Task details
An exact copy is needed of the lines in the entries below from the line with "0.24 | 0.16 |" up to and including the line with "Ke konfiguraci následujících", and of nothing else. Leave the pictures out.
#### Supplied data
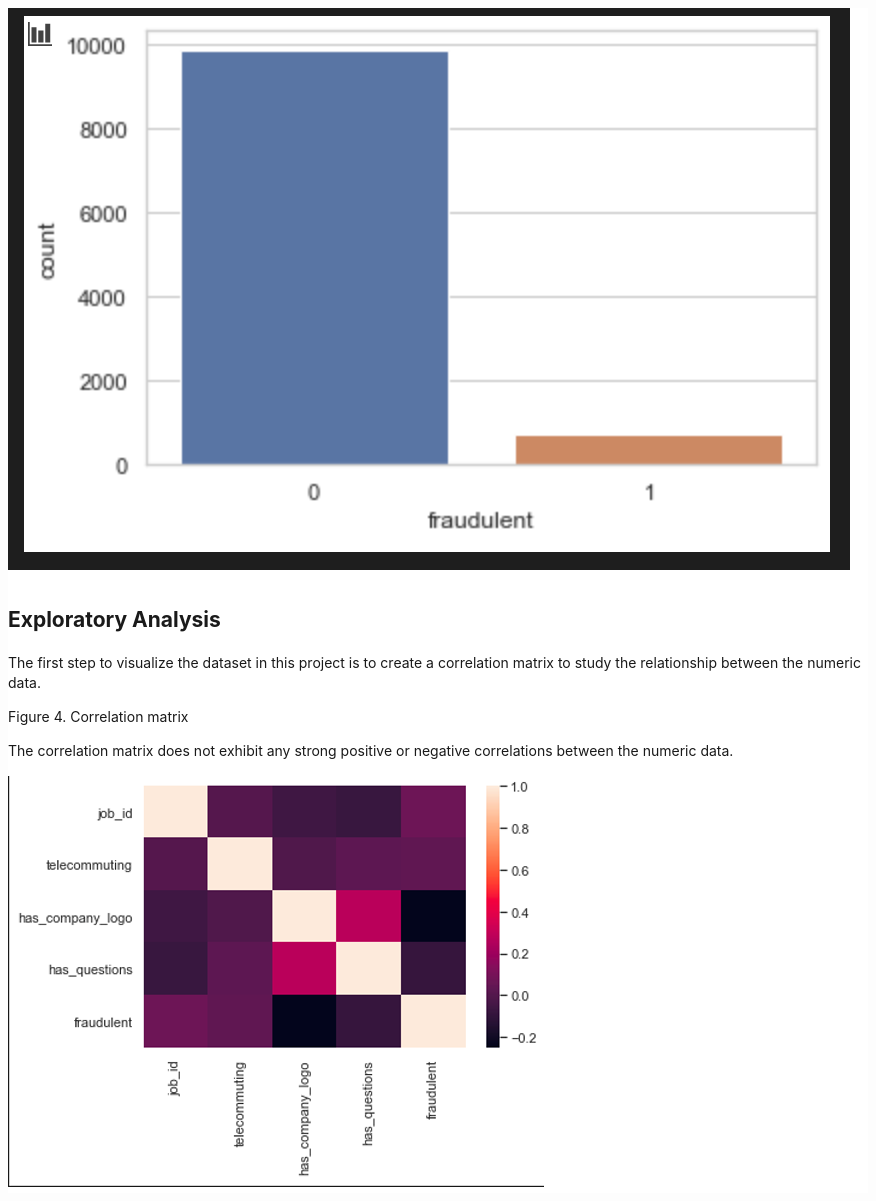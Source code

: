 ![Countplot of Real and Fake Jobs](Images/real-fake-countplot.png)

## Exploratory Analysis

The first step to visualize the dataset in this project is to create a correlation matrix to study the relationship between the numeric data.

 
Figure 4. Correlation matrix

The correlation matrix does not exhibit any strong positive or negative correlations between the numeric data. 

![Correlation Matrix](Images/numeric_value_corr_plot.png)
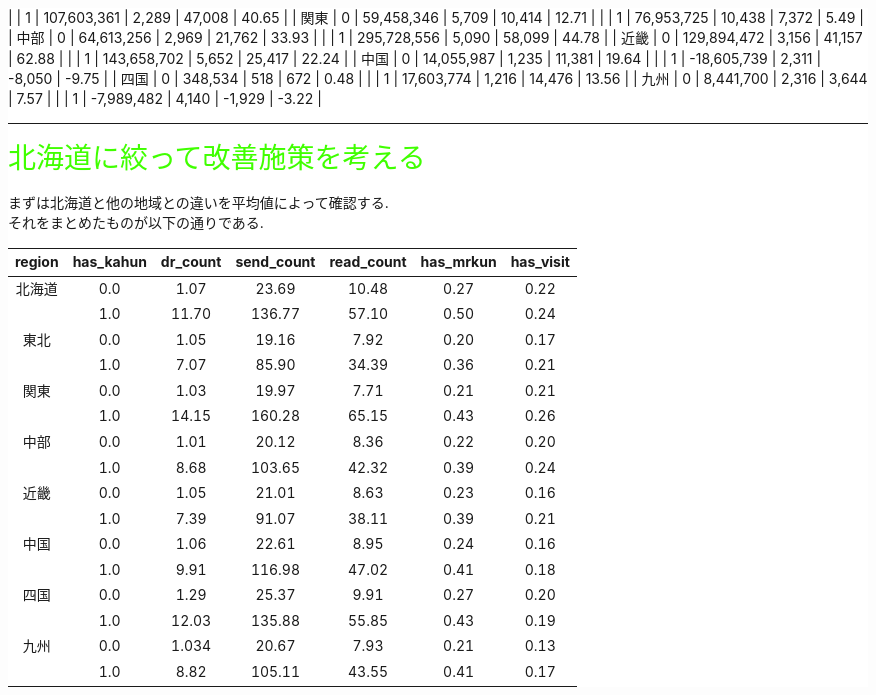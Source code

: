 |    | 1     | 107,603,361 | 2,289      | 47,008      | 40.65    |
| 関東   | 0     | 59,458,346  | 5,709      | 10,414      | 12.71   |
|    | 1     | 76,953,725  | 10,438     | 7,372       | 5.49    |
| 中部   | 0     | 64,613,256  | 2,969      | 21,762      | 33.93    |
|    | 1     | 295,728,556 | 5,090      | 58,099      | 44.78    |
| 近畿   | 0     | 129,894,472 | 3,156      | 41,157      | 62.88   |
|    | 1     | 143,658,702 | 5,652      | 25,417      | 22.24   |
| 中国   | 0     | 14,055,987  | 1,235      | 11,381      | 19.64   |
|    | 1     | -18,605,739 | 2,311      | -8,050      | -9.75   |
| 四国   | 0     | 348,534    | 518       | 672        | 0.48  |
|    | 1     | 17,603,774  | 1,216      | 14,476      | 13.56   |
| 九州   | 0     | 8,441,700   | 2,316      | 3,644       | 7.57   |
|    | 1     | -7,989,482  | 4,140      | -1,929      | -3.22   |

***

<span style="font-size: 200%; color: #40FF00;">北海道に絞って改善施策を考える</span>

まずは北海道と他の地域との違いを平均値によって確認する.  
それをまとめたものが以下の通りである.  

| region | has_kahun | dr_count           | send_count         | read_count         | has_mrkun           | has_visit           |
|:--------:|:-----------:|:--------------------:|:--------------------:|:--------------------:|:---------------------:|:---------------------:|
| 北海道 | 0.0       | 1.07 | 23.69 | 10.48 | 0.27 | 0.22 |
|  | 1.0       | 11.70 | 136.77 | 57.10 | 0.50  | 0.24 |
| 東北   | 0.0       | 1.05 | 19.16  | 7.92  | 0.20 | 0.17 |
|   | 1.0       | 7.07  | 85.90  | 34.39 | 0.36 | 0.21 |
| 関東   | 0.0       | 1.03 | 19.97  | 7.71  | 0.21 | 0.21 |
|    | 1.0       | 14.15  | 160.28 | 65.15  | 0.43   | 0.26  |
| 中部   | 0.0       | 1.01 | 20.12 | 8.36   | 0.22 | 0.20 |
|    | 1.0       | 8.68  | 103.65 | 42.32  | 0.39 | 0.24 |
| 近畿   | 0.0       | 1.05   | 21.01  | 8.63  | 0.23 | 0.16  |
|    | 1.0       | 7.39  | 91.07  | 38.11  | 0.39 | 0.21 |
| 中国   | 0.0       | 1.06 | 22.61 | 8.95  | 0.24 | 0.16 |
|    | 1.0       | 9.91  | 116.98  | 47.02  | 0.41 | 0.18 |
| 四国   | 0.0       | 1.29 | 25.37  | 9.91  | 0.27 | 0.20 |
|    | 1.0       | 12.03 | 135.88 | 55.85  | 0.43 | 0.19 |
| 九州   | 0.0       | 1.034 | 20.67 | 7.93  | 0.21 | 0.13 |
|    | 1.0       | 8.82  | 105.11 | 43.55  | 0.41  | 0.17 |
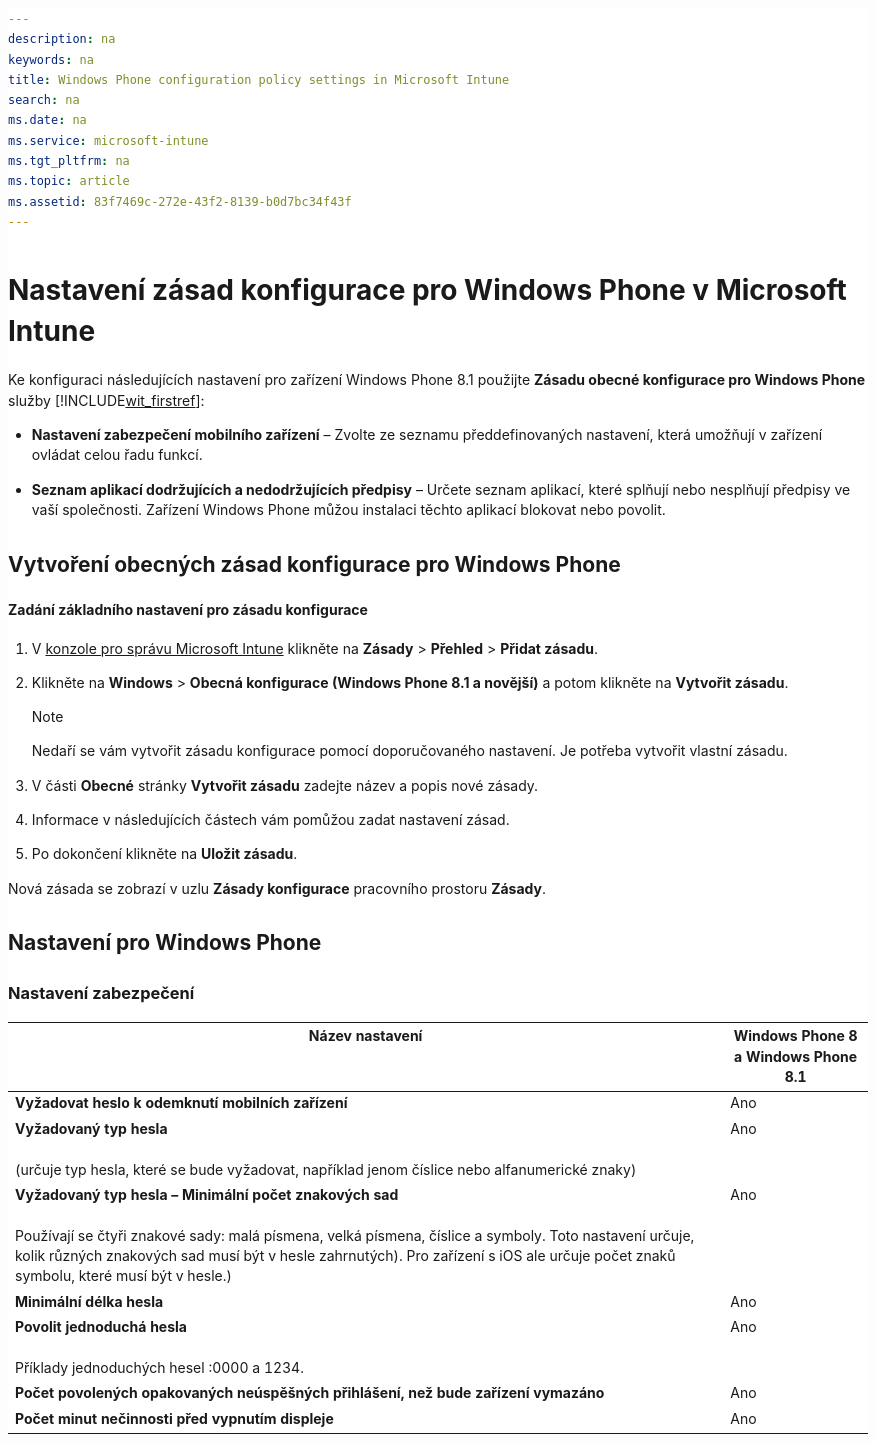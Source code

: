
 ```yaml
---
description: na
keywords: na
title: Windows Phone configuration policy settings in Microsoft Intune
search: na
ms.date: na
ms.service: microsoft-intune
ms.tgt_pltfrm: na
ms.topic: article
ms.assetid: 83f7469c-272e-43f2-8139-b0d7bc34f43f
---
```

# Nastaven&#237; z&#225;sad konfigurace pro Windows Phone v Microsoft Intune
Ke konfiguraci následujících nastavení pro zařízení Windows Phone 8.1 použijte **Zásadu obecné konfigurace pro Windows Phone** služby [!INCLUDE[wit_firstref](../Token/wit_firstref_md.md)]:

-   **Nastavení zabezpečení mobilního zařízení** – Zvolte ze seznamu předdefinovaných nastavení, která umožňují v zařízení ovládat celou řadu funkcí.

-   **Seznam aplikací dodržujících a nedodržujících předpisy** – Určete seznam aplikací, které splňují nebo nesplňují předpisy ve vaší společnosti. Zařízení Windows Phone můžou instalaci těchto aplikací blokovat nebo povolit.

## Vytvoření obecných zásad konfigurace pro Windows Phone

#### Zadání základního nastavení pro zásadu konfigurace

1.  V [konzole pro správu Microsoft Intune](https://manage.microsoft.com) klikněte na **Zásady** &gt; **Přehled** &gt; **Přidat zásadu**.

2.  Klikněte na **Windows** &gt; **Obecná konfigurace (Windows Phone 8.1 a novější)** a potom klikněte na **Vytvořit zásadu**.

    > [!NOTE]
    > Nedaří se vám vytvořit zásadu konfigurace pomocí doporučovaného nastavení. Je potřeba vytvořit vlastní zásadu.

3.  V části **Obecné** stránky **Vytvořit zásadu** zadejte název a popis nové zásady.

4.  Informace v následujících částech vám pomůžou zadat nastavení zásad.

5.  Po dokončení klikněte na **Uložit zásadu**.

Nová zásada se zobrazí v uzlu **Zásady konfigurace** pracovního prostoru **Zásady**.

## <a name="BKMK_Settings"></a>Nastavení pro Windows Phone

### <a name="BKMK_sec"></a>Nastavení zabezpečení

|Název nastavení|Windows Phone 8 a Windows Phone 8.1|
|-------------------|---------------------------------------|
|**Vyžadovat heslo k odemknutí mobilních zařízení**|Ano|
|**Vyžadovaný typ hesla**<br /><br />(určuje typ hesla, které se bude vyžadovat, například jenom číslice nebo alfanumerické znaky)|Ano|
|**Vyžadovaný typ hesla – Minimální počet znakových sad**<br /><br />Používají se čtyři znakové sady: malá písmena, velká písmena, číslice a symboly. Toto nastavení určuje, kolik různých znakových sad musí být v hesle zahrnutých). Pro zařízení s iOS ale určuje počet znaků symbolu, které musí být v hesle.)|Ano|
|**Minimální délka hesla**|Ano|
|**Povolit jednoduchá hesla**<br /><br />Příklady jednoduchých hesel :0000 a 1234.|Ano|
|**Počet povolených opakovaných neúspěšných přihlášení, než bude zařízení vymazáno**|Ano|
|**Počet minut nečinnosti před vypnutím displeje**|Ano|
########
Reply
| 中国   | 0.0       | 1.06 | 22.61 | 8.95  | 0.24 | 0.16 |
|    | 1.0       | 9.91  | 116.98  | 47.02  | 0.41 | 0.18 |
| 四国   | 0.0       | 1.29 | 25.37  | 9.91  | 0.27 | 0.20 |
|    | 1.0       | 12.03 | 135.88 | 55.85  | 0.43 | 0.19 |
| 九州   | 0.0       | 1.034 | 20.67 | 7.93  | 0.21 | 0.13 |
|    | 1.0       | 8.82  | 105.11 | 43.55  | 0.41  | 0.17 |
Source code

:
 ```yaml
---
description: na
keywords: na
title: Windows Phone configuration policy settings in Microsoft Intune
search: na
ms.date: na
ms.service: microsoft-intune
ms.tgt_pltfrm: na
ms.topic: article
ms.assetid: 83f7469c-272e-43f2-8139-b0d7bc34f43f
---
```

# Nastaven&#237; z&#225;sad konfigurace pro Windows Phone v Microsoft Intune
Ke konfiguraci následujících nastavení pro zařízení Windows Phone 8.1 použijte **Zásadu obecné konfigurace pro Windows Phone** služby [!INCLUDE[wit_firstref](../Token/wit_firstref_md.md)]:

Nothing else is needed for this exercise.